EDITORIAL: Má sorte chamar-se João
EDITORIAL: Má sorte chamar-se João
Por Paula Telo Alves - Chamar-se João ou Roger pode determinar o futuro das crianças. Um estudo da Universidade do Luxemburgo indica que os preconceitos dos professores podem estar a prejudicar os alunos portugueses. O caso levou esta semana a eurodeputada Marisa Matias a questionar a Comissão Europeia.
Na hora de decidir quem vai para o técnico e para o clássico, considerado a via mais elitista do ensino secundário, não são só os resultados escolares que pesam na balança. Os professores são influenciados por preconceitos em relação à nacionalidade e à situação socioeconómica dos alunos, prejudicando os alunos portugueses. As conclusões são de um estudo da Universidade do Luxemburgo que o Contacto noticiou em abril e que foi agora divulgado pela agência Lusa. Trocado em miúdos, ser português, e ainda por cima pobre, pode vedar o acesso aos ramos mais elitistas do ensino secundário.

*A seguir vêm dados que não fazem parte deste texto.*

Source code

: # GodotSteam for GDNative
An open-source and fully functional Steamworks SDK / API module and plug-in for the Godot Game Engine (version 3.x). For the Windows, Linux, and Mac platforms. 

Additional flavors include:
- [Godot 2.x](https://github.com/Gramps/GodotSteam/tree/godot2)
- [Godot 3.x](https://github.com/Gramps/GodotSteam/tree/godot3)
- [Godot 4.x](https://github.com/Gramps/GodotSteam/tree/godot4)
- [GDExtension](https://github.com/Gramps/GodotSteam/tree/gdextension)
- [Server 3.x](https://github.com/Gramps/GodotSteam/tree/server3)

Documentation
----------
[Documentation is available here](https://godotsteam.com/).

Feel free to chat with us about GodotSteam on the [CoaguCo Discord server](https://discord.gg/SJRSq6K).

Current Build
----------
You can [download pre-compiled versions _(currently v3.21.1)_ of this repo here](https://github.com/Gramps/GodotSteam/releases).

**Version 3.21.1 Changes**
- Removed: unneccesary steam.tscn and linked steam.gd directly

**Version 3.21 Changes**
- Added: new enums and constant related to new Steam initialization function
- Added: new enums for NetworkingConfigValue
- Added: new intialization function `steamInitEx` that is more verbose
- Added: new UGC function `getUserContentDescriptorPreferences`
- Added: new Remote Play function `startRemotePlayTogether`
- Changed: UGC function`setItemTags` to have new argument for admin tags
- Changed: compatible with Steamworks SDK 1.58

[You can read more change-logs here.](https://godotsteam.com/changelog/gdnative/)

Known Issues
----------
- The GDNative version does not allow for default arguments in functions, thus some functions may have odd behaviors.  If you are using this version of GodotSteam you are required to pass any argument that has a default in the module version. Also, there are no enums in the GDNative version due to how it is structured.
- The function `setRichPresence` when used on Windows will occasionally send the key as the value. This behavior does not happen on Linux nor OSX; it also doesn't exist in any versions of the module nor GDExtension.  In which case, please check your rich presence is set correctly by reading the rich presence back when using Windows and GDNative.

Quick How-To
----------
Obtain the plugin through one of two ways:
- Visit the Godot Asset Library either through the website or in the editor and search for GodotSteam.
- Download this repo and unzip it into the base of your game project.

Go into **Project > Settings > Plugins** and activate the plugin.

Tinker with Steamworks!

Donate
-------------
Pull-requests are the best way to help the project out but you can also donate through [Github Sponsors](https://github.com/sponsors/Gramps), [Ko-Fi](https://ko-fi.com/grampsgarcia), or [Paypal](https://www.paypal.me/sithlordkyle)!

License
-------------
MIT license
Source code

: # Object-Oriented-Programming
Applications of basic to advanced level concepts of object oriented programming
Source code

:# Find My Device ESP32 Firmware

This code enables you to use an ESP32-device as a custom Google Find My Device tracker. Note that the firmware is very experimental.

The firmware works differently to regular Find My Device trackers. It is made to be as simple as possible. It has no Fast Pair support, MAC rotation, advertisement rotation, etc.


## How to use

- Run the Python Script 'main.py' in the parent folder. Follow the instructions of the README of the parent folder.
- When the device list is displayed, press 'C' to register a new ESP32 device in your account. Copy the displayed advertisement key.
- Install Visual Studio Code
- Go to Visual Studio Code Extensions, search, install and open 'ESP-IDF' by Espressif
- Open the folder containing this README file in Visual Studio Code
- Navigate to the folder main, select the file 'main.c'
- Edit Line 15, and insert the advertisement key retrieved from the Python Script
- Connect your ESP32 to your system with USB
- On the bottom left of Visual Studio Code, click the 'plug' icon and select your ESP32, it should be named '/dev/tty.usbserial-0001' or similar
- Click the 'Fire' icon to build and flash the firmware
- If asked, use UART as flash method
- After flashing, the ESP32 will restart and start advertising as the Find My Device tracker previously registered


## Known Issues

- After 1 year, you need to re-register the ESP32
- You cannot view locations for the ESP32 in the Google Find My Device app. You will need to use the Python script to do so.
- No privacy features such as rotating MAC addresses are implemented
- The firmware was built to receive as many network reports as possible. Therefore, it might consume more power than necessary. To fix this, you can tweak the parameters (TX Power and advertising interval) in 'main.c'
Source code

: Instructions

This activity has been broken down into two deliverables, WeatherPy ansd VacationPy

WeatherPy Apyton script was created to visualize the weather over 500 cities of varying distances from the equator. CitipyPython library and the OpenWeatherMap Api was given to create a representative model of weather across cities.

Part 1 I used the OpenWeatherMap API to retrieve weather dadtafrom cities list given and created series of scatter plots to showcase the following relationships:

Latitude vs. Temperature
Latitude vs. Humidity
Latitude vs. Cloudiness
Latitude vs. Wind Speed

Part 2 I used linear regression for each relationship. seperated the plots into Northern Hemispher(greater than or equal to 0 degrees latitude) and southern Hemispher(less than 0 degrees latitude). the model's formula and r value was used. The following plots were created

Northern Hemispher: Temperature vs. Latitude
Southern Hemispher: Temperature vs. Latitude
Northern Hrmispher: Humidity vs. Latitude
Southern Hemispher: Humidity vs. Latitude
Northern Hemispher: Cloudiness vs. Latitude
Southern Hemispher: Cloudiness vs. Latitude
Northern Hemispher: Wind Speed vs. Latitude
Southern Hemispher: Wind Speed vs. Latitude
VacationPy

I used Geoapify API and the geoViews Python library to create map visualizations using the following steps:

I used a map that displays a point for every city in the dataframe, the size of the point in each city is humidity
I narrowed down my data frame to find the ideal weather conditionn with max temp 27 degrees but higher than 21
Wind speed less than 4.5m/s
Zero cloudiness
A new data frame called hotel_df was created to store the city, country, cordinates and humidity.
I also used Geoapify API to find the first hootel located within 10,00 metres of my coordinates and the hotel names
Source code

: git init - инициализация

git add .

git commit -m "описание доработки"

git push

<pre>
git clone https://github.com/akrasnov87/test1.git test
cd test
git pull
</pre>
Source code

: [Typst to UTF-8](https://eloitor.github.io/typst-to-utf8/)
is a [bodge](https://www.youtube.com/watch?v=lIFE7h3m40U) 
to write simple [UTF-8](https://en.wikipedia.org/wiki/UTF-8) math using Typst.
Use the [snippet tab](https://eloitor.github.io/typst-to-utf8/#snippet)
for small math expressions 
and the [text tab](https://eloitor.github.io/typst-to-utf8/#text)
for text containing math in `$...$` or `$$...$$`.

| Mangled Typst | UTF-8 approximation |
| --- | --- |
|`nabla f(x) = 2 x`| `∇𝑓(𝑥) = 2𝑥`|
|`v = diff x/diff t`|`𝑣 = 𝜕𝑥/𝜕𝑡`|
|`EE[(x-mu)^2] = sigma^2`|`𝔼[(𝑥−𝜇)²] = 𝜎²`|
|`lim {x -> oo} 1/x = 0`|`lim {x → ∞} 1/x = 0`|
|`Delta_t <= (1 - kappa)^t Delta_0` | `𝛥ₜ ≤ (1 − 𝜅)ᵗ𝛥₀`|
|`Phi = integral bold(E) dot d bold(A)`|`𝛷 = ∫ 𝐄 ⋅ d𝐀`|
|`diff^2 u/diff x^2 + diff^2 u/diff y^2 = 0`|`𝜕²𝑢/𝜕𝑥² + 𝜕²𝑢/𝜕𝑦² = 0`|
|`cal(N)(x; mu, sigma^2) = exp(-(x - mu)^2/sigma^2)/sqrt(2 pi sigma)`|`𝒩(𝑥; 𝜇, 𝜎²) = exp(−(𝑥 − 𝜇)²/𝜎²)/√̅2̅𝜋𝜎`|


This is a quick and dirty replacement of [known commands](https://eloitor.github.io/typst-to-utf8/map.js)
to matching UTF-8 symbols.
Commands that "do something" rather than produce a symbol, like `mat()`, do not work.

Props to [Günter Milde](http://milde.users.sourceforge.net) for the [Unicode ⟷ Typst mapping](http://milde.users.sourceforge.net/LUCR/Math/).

A experiência conduzida pela Universidade do Luxemburgo era simples. Os investigadores mostraram aos professores boletins fictícios de alunos luxemburgueses e portugueses. Cada boletim indicava os resultados escolares dos alunos, mas também a sua nacionalidade e a profissão dos pais. Depois, os professores tinham de decidir quem ia para o secundário clássico e para o ensino técnico-profissional. Resultado: os professores tomaram a decisão correta em relação a 90% dos alunos luxemburgueses, contra apenas 67% no caso dos portugueses.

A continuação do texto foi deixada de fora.